### Instructions to follow:
Of the material below, only the lines from the line containing "1. [mitchivin.com](https://mitchivin.com/)" down to the line containing "- Posted by: todsacerdoti" belong in the answer, written out exactly.

#### Extracted information

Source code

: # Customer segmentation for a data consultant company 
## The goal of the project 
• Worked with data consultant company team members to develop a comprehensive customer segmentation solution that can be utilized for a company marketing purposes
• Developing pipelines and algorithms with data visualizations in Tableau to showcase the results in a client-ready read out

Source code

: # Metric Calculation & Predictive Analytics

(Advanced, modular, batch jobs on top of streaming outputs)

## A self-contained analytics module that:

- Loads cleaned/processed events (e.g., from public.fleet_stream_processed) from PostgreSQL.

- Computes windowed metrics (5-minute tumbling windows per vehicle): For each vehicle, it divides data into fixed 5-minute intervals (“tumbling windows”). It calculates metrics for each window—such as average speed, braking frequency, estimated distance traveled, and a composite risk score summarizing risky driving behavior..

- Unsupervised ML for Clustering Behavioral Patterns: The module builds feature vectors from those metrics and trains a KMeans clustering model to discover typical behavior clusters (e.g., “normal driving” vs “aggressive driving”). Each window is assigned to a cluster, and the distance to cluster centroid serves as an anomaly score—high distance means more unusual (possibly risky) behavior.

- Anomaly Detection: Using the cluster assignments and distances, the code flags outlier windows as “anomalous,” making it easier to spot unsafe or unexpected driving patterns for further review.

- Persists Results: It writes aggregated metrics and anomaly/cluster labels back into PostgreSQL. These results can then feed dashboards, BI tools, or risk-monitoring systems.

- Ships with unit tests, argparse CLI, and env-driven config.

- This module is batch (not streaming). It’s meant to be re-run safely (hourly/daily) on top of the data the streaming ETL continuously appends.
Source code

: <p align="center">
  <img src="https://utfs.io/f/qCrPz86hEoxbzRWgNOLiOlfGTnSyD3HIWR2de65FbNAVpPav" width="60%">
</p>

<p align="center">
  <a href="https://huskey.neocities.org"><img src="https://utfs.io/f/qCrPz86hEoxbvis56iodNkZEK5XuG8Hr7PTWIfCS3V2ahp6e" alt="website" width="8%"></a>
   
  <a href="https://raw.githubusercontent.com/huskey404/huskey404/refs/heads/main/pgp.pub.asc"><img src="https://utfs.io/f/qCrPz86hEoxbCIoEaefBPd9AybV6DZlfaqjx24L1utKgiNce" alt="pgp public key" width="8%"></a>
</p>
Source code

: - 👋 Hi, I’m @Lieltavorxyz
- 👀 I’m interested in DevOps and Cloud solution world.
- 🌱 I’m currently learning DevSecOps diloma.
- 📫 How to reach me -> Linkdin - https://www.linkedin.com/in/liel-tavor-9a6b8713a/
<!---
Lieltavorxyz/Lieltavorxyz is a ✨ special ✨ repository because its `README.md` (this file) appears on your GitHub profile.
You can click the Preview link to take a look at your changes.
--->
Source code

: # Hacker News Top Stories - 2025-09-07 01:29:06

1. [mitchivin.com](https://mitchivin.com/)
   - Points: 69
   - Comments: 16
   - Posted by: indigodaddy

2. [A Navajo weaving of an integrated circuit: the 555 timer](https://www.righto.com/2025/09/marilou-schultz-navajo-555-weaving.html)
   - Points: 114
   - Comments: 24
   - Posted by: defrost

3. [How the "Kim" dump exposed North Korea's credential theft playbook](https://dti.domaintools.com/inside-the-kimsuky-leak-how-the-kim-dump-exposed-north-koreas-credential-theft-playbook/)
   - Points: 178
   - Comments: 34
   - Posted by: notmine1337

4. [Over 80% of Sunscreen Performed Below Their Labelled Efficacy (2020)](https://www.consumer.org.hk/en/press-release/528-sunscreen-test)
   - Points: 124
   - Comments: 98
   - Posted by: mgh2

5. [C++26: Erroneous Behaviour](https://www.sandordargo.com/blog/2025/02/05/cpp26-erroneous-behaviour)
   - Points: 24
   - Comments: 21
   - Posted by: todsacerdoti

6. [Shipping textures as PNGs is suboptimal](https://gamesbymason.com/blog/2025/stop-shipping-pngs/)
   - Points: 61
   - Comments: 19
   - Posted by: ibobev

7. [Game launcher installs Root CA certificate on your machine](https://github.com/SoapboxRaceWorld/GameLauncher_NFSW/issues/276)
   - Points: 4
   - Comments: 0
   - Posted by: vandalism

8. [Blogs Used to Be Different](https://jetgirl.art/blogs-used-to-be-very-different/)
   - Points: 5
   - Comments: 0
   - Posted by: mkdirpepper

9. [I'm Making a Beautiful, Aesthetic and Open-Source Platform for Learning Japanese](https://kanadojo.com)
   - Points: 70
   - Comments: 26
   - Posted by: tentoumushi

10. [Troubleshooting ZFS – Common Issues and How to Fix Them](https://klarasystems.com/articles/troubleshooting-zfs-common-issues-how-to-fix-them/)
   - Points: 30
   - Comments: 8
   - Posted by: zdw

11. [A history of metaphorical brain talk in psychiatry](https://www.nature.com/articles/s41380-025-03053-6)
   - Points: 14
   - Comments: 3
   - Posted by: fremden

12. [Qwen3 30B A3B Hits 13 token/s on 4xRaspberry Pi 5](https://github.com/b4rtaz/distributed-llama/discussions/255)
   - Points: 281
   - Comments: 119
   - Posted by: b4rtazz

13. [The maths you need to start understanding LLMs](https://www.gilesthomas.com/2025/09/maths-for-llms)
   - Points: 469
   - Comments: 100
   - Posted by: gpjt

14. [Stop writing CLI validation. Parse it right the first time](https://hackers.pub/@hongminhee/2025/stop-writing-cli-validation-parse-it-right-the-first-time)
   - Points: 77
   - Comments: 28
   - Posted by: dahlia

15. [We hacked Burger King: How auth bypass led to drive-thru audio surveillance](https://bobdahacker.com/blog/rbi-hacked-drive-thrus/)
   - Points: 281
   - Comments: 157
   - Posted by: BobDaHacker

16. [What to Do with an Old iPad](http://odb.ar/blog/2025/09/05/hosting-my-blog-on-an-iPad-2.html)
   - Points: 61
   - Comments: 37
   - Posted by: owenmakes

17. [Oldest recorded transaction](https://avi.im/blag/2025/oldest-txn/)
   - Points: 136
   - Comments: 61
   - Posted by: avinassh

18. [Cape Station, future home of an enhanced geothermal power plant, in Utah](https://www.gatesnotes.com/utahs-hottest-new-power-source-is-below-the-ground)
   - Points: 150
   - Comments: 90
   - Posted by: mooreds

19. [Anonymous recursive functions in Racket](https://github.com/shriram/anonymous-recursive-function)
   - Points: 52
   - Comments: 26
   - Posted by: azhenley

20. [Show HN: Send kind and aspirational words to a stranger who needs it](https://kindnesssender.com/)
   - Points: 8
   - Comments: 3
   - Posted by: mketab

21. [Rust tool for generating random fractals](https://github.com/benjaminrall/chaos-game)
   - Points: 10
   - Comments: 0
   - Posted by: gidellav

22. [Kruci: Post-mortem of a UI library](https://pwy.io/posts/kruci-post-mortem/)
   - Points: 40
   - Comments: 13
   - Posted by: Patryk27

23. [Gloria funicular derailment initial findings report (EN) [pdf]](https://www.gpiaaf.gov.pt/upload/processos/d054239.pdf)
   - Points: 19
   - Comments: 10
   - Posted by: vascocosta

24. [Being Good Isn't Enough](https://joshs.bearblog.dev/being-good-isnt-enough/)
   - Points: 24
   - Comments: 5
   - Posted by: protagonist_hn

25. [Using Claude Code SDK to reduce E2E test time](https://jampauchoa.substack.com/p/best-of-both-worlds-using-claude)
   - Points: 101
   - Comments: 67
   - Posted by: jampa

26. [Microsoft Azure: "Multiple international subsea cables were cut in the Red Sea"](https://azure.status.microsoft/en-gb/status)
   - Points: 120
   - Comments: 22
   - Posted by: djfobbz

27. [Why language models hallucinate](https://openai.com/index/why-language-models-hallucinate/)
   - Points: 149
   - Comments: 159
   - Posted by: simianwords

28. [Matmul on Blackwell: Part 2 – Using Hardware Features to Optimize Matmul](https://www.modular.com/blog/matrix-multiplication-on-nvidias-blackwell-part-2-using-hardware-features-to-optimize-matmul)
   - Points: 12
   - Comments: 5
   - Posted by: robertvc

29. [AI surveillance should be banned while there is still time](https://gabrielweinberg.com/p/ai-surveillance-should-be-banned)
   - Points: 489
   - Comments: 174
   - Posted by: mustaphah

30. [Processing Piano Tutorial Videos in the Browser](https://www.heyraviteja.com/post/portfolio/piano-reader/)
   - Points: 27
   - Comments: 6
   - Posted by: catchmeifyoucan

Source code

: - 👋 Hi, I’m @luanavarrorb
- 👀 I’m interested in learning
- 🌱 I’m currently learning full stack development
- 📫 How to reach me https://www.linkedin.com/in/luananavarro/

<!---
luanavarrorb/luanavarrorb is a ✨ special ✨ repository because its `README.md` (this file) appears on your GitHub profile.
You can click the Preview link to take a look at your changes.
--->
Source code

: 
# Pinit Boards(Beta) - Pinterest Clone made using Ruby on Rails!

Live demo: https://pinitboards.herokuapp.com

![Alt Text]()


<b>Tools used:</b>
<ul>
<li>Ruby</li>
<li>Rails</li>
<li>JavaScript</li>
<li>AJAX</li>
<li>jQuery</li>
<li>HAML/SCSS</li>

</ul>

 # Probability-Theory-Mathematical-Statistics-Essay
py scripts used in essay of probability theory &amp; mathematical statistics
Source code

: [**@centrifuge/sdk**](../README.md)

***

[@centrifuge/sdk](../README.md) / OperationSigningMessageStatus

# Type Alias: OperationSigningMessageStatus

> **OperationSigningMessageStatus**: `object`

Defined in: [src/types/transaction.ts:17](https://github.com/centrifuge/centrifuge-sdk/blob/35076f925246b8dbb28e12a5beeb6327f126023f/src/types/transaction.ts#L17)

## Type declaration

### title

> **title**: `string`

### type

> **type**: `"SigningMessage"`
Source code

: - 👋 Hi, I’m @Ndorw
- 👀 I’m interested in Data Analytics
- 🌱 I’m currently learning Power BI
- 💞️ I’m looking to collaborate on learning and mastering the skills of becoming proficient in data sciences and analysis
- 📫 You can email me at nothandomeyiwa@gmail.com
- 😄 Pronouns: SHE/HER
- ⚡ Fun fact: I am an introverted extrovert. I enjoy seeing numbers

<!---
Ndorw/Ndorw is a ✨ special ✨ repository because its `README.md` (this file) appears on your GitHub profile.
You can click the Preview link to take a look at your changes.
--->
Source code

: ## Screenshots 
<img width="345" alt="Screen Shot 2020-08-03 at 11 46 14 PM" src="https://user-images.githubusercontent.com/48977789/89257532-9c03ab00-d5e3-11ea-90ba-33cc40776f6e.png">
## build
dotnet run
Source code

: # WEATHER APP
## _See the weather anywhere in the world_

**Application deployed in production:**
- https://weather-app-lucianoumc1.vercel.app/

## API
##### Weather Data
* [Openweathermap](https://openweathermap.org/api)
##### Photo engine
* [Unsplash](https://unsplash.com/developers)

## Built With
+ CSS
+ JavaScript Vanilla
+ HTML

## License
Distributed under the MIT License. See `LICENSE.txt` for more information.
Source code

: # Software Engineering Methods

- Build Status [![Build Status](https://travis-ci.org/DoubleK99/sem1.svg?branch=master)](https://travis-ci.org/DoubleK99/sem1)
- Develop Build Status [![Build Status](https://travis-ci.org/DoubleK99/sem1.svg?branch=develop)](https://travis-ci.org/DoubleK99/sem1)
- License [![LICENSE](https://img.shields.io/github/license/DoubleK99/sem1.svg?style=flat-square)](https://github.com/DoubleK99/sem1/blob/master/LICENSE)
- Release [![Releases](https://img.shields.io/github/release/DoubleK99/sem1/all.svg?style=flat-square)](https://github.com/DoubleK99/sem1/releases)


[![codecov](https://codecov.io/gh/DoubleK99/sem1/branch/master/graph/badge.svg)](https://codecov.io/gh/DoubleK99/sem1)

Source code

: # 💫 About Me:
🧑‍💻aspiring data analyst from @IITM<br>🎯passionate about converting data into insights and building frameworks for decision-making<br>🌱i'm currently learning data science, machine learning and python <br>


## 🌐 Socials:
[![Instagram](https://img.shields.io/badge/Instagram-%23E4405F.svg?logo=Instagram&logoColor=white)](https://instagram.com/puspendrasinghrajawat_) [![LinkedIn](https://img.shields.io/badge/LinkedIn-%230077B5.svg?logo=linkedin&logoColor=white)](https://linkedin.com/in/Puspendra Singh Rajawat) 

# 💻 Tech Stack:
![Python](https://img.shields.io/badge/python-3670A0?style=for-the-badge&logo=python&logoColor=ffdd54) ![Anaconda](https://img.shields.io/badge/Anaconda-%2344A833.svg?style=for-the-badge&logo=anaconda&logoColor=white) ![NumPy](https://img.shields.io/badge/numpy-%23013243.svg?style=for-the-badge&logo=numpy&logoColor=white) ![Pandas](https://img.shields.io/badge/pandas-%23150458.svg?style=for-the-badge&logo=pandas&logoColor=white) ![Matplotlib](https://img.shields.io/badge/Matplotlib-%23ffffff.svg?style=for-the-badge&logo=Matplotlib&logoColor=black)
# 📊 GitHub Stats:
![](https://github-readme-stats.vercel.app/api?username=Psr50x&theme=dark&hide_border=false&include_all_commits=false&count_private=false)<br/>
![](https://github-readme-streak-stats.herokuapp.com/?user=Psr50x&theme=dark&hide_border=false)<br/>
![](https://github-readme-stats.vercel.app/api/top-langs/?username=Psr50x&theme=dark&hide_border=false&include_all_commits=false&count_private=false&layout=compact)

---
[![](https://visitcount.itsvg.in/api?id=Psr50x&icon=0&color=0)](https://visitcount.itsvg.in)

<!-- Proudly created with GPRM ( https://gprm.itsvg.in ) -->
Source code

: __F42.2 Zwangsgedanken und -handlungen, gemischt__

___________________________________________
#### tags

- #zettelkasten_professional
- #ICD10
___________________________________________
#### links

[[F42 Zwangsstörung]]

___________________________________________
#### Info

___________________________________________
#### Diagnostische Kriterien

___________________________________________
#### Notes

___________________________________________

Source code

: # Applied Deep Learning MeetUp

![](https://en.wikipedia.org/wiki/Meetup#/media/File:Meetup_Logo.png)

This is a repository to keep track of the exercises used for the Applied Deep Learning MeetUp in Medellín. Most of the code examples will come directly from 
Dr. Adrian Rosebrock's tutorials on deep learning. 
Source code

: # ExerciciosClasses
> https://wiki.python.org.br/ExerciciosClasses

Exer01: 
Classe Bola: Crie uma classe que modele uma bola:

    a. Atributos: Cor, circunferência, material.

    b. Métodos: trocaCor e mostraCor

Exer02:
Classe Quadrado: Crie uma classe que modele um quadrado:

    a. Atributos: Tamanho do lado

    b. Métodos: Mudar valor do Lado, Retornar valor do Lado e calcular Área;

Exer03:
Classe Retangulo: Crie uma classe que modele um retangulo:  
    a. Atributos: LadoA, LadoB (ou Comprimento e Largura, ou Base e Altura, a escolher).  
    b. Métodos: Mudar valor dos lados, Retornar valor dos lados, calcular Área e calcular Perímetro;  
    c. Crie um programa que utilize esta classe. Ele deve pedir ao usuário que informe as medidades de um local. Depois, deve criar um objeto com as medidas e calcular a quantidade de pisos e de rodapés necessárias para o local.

########

### Task output:
1. [mitchivin.com](https://mitchivin.com/)
   - Points: 69
   - Comments: 16
   - Posted by: indigodaddy

2. [A Navajo weaving of an integrated circuit: the 555 timer](https://www.righto.com/2025/09/marilou-schultz-navajo-555-weaving.html)
   - Points: 114
   - Comments: 24
   - Posted by: defrost

3. [How the "Kim" dump exposed North Korea's credential theft playbook](https://dti.domaintools.com/inside-the-kimsuky-leak-how-the-kim-dump-exposed-north-koreas-credential-theft-playbook/)
   - Points: 178
   - Comments: 34
   - Posted by: notmine1337

4. [Over 80% of Sunscreen Performed Below Their Labelled Efficacy (2020)](https://www.consumer.org.hk/en/press-release/528-sunscreen-test)
   - Points: 124
   - Comments: 98
   - Posted by: mgh2

5. [C++26: Erroneous Behaviour](https://www.sandordargo.com/blog/2025/02/05/cpp26-erroneous-behaviour)
   - Points: 24
   - Comments: 21
   - Posted by: todsacerdoti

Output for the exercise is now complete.